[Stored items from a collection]

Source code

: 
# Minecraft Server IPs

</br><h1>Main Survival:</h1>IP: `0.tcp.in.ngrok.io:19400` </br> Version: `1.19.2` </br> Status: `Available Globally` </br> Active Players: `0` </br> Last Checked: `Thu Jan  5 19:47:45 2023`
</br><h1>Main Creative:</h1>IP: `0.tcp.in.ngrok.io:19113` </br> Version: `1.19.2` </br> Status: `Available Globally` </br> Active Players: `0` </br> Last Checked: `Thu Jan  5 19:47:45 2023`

▸ EXERCISE: Repeat, exactly as they stand, the line that contains "# Minecraft Server IPs" and all the lines after it in the data above.

▸ FINISHED TASK:
# Minecraft Server IPs

</br><h1>Main Survival:</h1>IP: `0.tcp.in.ngrok.io:19400` </br> Version: `1.19.2` </br> Status: `Available Globally` </br> Active Players: `0` </br> Last Checked: `Thu Jan  5 19:47:45 2023`
</br><h1>Main Creative:</h1>IP: `0.tcp.in.ngrok.io:19113` </br> Version: `1.19.2` </br> Status: `Available Globally` </br> Active Players: `0` </br> Last Checked: `Thu Jan  5 19:47:45 2023`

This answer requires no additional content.